As Wilby discusses, once upon-a-time, when pupils left school at age 16 and only 10% or so of those leavers went on to study A levels, there was a clear need for a qualification that assessed the general skills and academic achievements of the school leaving population.  Employers had to be able to discern between applicants for jobs and apprenticeships.  I believe that GCSEs did this well, especially within the grade boundaries A (or later A*) to C.
However, as the number of pupils who remain in education rose and rose over the years to a point in time now, where post 16 education is compulsory, the need for a stand-alone, high-risk qualification at 16 seems entirely unnecessary.  Surely if we were designing the education system from scratch to include compulsory education to 18 we wouldn’t stick in a huge exam session just two years prior to this.  What would be the purpose?  Yes students should have their progress assessed at this point, but not in this way and why would 16 be more important than 15 or 17 on the road to whatever final qualification the individual gains at 18.  Furthermore, increasingly I find through my own teaching that the GCSE has ceased to be a particularly good preparation for A level.  Those who have done GCSE sciences don’t seem to have a good grasp of some fundamental material that would allow them to access the A level material in my subject (biology).

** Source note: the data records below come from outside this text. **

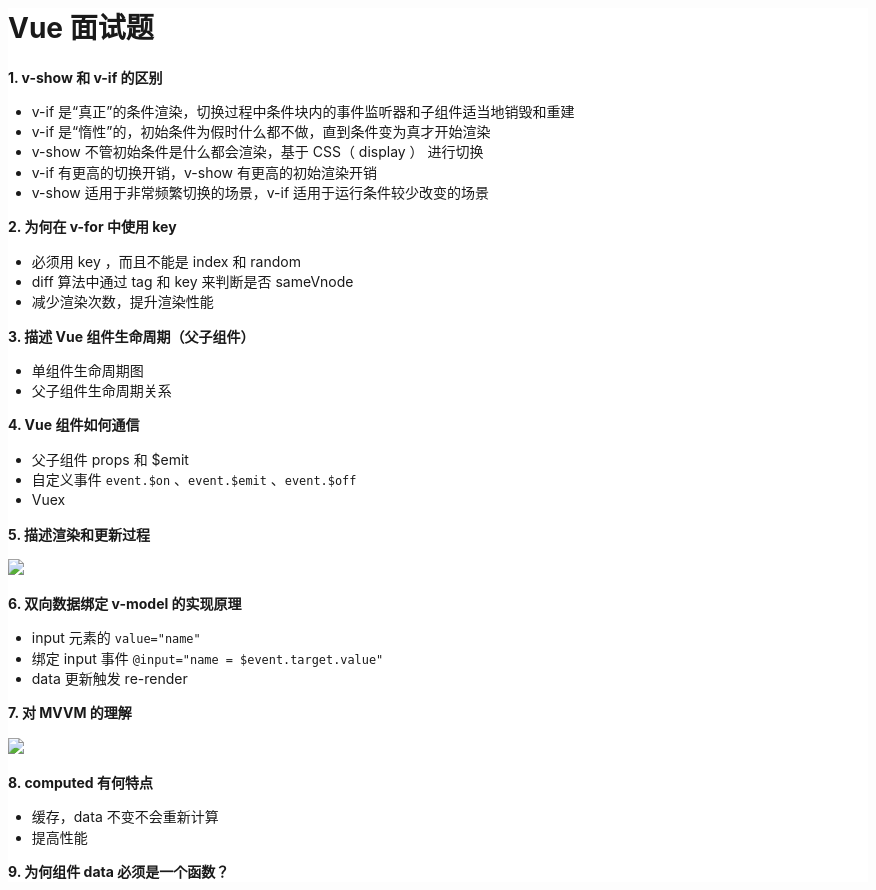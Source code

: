# Vue 面试题

**1. v-show 和 v-if 的区别**

- v-if 是“真正”的条件渲染，切换过程中条件块内的事件监听器和子组件适当地销毁和重建
- v-if 是“惰性”的，初始条件为假时什么都不做，直到条件变为真才开始渲染
- v-show 不管初始条件是什么都会渲染，基于 CSS（ display ） 进行切换
- v-if 有更高的切换开销，v-show 有更高的初始渲染开销
- v-show 适用于非常频繁切换的场景，v-if 适用于运行条件较少改变的场景



**2. 为何在 v-for 中使用 key**

- 必须用 key ，而且不能是 index 和 random
- diff 算法中通过 tag 和 key 来判断是否 sameVnode
- 减少渲染次数，提升渲染性能



**3. 描述 Vue 组件生命周期（父子组件）**

- 单组件生命周期图
- 父子组件生命周期关系



**4. Vue 组件如何通信**

- 父子组件 props 和 $emit
- 自定义事件 `event.$on` 、`event.$emit` 、`event.$off`
- Vuex



**5. 描述渲染和更新过程**

![](https://img.mukewang.com/szimg/5f1523310001423419201080.jpg)



**6. 双向数据绑定 v-model 的实现原理**

- input 元素的 `value="name"`
- 绑定 input 事件 `@input="name = $event.target.value"`
- data 更新触发 re-render



**7. 对 MVVM 的理解**

![](https://img1.sycdn.imooc.com/szimg/5f1523630001a78c19201080.jpg)



**8. computed 有何特点**

- 缓存，data 不变不会重新计算
- 提高性能



**9. 为何组件 data 必须是一个函数？**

I happen to believe that the university system in England and the A levels that allow entry to it should be retained and have many strong features.  It would be on the back of these two institutions that I would build our education system.  Wilby wrote about removing the “full stop” of the GCSE and replacing it with a “semi-colon.”  I couldn’t agree more.  Why not a series of semi-colons throughout ones educational experience until one is ready to leave the system.
It would be easy to imagine a system in which the educational experience from the age of 11 (or 10, or 12 or 14 or whatever age we decide it is more appropriate) that, year on year, gives our young people a deeper and narrower educational experience leading up to university entrance and incorporating the A level.  Students should be assessed regularly and should have to achieve a minimum standard in order to progress to the next level, but we would no longer have the “this is the most important thing you will ever do” exams at age 16.  There should also be a range of attractive, useful options for students to leave this system in order to pursue other equally valid, perhaps broader, perhaps more vocational routes.  In fact I wish there were more of these at present in order that more pupils had more opportunities to fulfil their potential.
Another brave move would be to remove the age-based cohort system altogether and to have pupils progress through the educational system at a rate that best suits them and so that they reach the next level when they are ready, not just because they reach a certain age.  For a refreshing take on this and other matters, take a look at Ken Robinson’s RSA animate lecture http://youtu.be/zDZFcDGpL4U
Why shouldn’t a student be elevated through the system if they are good enough?  This happens in the work place and in almost all other areas of life.  The best candidates in the work-place are promoted over the less good ones and their age or number of years at the company is usually not a factor.
Under the last Labour government there was a move towards a 14-19 agenda, but the GCSE was retained – it will be a brave government that remove it.  14-19 makes sense.  There are some LEAs in England that operate a “middle/upper school” system so that children move schools at year 9 (age 13/14), in fact I briefly taught in an excellent one – King Edward VI School in Bury St Edmunds.
Unfortunately, the thing that may save the GCSE in the end could be simply a matter of practicalities and infrastructure.  The ever-complex system of schooling in England (comprehensives, grammars, free schools, academies, independent schools, FE colleges, middle schools, upper schools, public schools etc etc) means that it suits the running of our educational establishments to retain the status quo.  If we remove the GCSE, and education is compulsory until 18, why have a school that says goodbye to its pupils at 16?  But those schools exist and in great numbers.  They don’t have space to expand and we certainly can’t close them down.  Should their pupils not have anything to show for their five years at their high school?  GCSEs still make sense to a degree in this context.
So, as a product of the GCSE system (2A*, 6A, 1B in 1995 if you were wondering – fairly humble by today’s standards), I would have to conclude that they are probably here to stay unless a government of the future is prepared to spend a lot of time and money coming up with something better and then implementing it in the face of waves of objection, vested interest and unhappiness.  That would be a brave government indeed.